Segment Start: Records for processing
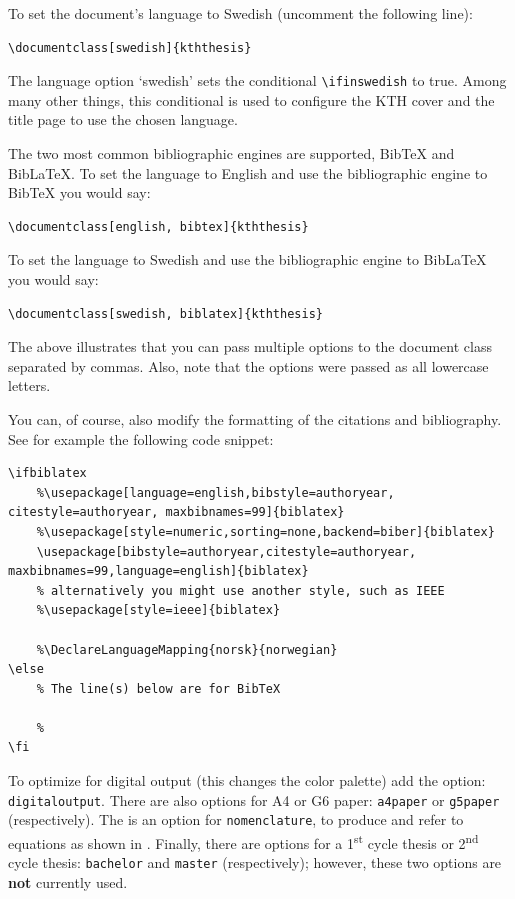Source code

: \documentclass[examplethesis.tex]{subfiles}
\begin{document}
To set the document's language to Swedish (uncomment the following line):
\begin{lstlisting}[style=latexExampleForAuthors]
\documentclass[swedish]{kththesis}
\end{lstlisting}

The language option `swedish' sets the conditional \texttt{\textbackslash ifinswedish} to true.  Among many other things, this conditional is used to configure the KTH cover and the title page to use the chosen language.

The two most common bibliographic engines are supported, \ie BibTeX and BibLaTeX. To set the language to English and use the bibliographic engine to BibTeX you would say:
\begin{lstlisting}[style=latexExampleForAuthors]
\documentclass[english, bibtex]{kththesis}
\end{lstlisting}
To set the language to Swedish and use the bibliographic engine to BibLaTeX you would say:
\begin{lstlisting}[style=latexExampleForAuthors]
\documentclass[swedish, biblatex]{kththesis}
\end{lstlisting}

The above illustrates that you can pass multiple options to the document class separated by commas. Also, note that the options were passed as all lowercase letters.

You can, of course, also modify the formatting of the citations and bibliography. See for example the following code snippet:

\begin{lstlisting}[style=latexExampleForAuthors]
\ifbiblatex
    %\usepackage[language=english,bibstyle=authoryear, citestyle=authoryear, maxbibnames=99]{biblatex}
    %\usepackage[style=numeric,sorting=none,backend=biber]{biblatex}
    \usepackage[bibstyle=authoryear,citestyle=authoryear, maxbibnames=99,language=english]{biblatex}
    % alternatively you might use another style, such as IEEE
    %\usepackage[style=ieee]{biblatex}
    
    %\DeclareLanguageMapping{norsk}{norwegian}
\else
    % The line(s) below are for BibTeX
    
    %
\fi
\end{lstlisting}

To optimize for digital output (this changes the color palette) add the option: \texttt{digitaloutput}. There are also options for A4 or G6 paper: \texttt{a4paper} or \texttt{g5paper} (respectively). The is an option for \texttt{nomenclature}, to produce and refer to equations
\ifnomenclature
as shown in 
\fi
.  Finally, there are options for a 1\textsuperscript{st} cycle thesis or 2\textsuperscript{nd} cycle thesis: \texttt{bachelor} and \texttt{master} (respectively); however, these two options are \textbf{not} currently used.
\end{document}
Segment End: Records for processing
_Description of the task_
Show each line of the records above containing "maxbibnames".

_Final answer_
    %\usepackage[language=english,bibstyle=authoryear, citestyle=authoryear, maxbibnames=99]{biblatex}
    \usepackage[bibstyle=authoryear,citestyle=authoryear, maxbibnames=99,language=english]{biblatex}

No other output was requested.